[Records drawn from a dataset]
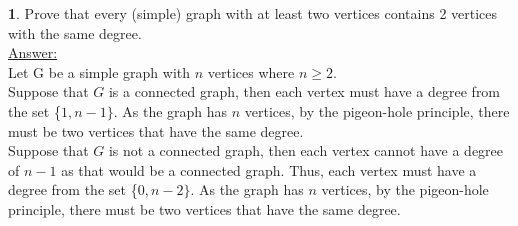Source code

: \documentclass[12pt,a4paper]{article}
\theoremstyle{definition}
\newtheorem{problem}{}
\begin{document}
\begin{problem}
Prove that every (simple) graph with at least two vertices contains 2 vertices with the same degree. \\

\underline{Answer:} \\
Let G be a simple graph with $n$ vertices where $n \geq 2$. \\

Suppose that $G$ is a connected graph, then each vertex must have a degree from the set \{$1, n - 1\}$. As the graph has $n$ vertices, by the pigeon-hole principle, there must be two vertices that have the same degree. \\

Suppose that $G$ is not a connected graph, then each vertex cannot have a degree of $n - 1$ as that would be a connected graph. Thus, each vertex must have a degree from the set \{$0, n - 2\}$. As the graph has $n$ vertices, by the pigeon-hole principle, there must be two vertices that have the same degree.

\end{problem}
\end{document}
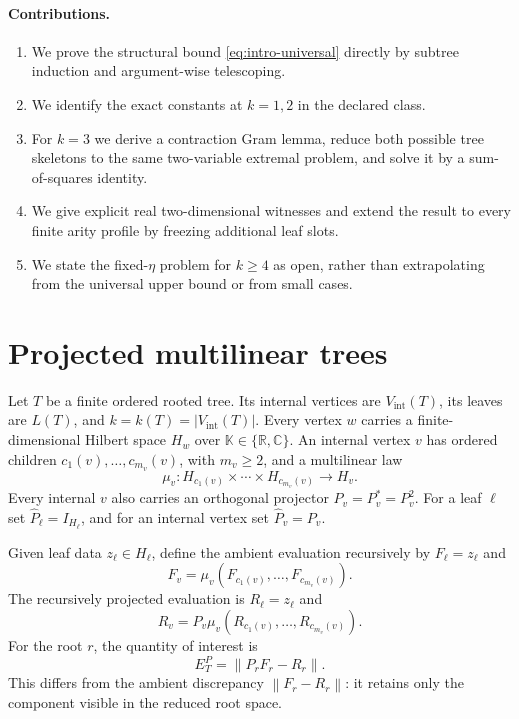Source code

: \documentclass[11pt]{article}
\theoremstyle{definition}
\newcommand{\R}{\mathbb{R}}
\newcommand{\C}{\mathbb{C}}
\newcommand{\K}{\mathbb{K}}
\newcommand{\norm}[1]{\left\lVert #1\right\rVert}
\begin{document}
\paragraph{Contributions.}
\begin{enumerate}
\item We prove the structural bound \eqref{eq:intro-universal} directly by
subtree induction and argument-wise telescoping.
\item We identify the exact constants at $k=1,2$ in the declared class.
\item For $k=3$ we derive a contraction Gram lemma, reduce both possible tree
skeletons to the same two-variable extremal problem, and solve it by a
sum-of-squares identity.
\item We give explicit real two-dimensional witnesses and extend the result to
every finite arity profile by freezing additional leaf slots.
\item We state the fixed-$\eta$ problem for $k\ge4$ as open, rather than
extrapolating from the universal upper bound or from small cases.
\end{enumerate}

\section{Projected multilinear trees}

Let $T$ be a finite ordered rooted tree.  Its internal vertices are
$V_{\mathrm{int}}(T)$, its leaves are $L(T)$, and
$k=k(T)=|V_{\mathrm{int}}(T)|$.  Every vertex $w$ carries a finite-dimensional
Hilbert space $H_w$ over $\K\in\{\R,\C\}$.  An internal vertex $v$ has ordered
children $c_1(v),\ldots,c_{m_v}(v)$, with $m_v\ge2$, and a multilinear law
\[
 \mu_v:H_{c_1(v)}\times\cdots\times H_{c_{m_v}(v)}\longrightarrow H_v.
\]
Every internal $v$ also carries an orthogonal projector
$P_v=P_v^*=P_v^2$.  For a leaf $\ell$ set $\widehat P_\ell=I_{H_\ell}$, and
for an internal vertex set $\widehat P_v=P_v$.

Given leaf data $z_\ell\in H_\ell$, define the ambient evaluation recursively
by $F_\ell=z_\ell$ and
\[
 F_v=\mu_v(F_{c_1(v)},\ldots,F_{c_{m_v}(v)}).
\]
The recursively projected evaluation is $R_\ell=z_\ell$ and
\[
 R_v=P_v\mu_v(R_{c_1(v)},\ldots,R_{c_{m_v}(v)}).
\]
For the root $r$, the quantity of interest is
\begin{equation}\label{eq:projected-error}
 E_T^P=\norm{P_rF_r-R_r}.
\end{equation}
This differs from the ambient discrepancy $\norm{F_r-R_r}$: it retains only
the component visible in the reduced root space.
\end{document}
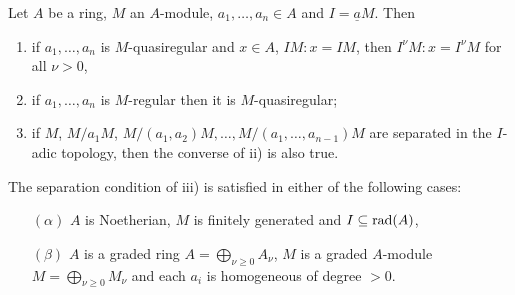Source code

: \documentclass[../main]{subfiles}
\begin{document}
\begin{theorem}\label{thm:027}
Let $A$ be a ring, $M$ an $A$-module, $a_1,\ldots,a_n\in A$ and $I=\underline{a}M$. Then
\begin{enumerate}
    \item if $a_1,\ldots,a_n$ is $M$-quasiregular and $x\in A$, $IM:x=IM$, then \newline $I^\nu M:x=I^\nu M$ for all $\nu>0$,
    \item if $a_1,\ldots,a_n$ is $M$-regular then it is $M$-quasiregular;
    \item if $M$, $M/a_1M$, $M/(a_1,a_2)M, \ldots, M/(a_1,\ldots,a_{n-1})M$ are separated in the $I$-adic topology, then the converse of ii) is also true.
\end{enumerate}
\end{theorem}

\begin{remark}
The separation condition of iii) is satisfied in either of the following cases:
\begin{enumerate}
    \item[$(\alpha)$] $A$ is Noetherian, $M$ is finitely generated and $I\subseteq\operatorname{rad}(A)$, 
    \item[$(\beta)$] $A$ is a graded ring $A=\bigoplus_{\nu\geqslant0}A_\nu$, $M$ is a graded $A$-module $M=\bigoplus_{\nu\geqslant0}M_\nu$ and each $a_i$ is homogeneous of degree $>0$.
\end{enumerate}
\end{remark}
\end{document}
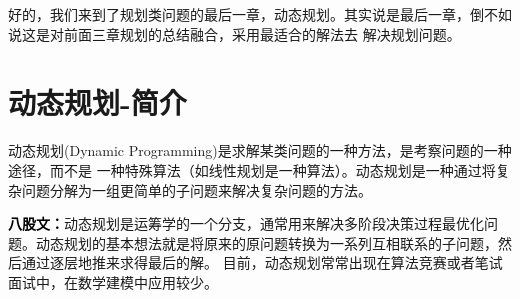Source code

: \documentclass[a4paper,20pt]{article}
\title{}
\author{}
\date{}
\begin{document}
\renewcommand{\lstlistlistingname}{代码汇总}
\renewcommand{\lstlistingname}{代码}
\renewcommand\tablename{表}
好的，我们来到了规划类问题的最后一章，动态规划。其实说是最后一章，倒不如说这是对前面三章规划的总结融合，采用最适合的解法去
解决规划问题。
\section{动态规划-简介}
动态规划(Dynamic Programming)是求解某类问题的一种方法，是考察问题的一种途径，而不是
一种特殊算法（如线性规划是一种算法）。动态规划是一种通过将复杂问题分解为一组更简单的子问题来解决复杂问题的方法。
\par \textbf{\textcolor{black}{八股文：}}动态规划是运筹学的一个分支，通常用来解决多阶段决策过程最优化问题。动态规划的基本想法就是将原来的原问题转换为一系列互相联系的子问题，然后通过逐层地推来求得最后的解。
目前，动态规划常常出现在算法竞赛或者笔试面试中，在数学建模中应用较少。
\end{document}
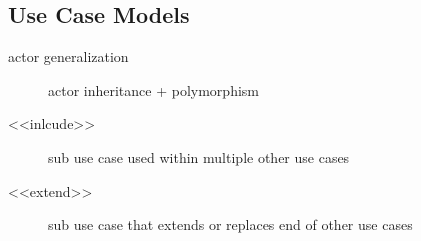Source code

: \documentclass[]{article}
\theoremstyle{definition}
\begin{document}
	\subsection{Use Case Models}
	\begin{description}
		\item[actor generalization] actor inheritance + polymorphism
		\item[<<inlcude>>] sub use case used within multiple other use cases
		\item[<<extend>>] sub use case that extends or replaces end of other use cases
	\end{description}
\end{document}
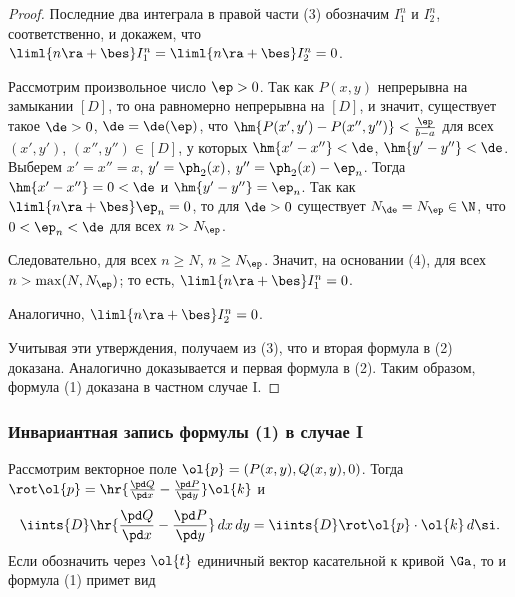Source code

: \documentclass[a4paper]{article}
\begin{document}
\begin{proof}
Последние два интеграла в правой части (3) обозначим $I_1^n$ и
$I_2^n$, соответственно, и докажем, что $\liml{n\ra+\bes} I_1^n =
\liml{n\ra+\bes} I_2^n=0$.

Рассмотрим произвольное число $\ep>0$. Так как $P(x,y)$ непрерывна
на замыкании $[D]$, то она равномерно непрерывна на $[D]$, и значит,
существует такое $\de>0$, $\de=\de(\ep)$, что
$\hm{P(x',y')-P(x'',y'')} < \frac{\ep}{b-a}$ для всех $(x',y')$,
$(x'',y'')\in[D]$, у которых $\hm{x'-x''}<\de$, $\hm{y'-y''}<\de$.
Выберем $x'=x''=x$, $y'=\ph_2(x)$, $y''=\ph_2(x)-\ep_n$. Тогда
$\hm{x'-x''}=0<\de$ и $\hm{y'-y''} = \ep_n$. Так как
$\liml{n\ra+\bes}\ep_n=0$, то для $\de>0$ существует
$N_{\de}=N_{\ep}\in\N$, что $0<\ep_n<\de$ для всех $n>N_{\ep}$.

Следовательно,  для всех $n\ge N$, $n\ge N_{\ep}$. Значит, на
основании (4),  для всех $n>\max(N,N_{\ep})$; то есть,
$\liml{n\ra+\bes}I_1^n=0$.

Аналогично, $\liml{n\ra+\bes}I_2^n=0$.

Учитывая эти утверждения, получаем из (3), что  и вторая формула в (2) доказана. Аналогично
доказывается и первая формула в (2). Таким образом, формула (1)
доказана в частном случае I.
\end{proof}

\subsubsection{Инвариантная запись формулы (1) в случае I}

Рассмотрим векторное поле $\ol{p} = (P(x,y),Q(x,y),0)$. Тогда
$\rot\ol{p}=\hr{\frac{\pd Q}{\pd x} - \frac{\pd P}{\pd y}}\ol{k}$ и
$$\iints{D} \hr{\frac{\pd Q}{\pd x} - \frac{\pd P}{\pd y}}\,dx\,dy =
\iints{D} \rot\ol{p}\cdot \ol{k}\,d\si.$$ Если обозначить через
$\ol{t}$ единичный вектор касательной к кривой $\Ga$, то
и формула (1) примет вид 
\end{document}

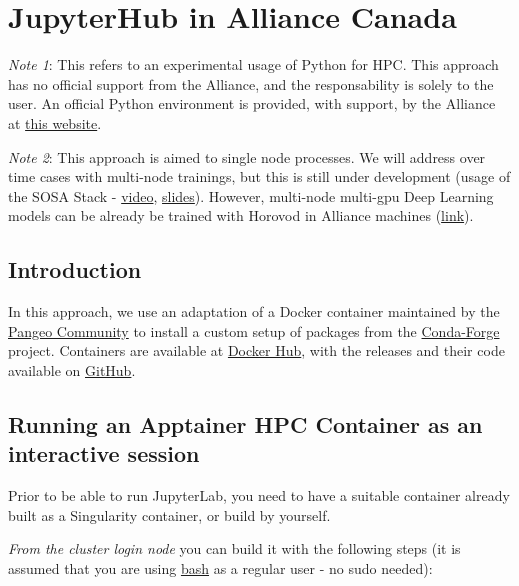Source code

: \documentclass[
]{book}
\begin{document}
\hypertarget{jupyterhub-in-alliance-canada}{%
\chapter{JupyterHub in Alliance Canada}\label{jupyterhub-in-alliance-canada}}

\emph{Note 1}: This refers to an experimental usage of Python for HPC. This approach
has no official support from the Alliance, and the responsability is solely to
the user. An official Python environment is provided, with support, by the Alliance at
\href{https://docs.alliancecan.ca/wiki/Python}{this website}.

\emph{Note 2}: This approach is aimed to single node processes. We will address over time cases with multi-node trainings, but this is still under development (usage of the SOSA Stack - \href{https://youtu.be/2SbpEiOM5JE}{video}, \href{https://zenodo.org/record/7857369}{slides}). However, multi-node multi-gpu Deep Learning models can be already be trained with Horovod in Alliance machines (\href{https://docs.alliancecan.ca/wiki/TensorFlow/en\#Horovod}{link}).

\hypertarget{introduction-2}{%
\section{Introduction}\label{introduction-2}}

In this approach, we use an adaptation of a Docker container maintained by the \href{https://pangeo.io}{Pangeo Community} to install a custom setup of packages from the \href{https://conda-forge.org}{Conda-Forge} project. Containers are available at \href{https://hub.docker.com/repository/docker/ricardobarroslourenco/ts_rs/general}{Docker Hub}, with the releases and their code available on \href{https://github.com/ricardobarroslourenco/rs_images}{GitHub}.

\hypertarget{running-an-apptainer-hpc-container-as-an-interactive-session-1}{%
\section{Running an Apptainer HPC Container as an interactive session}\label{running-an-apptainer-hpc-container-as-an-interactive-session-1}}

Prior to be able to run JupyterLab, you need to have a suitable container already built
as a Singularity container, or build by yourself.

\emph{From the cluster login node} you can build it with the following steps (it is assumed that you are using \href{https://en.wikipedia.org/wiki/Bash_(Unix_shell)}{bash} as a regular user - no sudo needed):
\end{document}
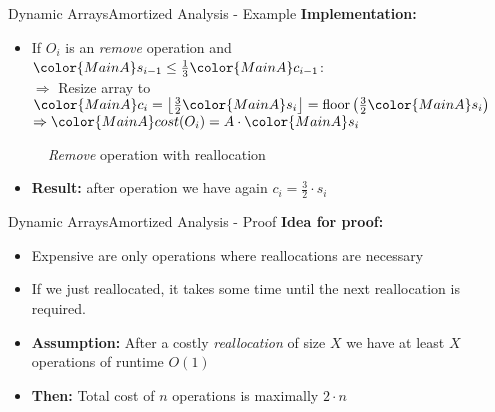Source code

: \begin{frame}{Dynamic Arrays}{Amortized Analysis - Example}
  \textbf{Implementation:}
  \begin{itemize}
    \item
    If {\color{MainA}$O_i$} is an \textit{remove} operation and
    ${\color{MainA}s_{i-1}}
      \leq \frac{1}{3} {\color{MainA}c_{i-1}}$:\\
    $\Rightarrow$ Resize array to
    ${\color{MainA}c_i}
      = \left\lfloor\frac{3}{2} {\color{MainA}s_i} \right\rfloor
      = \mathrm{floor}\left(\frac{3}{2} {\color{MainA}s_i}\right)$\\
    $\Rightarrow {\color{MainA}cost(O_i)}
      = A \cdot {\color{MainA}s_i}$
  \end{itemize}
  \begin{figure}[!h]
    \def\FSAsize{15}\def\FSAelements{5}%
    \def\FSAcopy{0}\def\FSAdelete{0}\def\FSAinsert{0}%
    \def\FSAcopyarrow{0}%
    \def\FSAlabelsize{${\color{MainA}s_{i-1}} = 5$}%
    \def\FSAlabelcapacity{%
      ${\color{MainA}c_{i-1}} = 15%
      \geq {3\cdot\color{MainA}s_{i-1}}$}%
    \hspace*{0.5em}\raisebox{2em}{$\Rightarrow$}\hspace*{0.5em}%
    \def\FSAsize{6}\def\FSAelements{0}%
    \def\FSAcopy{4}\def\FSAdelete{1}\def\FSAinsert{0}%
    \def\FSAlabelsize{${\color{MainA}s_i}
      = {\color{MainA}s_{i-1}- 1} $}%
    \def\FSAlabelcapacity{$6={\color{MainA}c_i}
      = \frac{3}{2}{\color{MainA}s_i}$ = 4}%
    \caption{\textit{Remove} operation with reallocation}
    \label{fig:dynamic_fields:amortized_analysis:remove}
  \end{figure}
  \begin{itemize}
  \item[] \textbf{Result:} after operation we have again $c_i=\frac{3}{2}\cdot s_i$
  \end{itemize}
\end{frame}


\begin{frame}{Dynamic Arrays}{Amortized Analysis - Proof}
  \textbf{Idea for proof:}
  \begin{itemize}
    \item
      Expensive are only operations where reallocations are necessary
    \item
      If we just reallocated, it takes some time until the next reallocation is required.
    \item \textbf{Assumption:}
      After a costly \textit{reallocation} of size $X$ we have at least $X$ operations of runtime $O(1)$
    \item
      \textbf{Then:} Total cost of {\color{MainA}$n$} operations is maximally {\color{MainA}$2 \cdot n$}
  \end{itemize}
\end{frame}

§ PROBLEM STATEMENT:
Check each line of the entries above, and show every one holding the word "FSAelements".

§ ANSWER:
    \def\FSAsize{15}\def\FSAelements{5}%
    \def\FSAsize{6}\def\FSAelements{0}%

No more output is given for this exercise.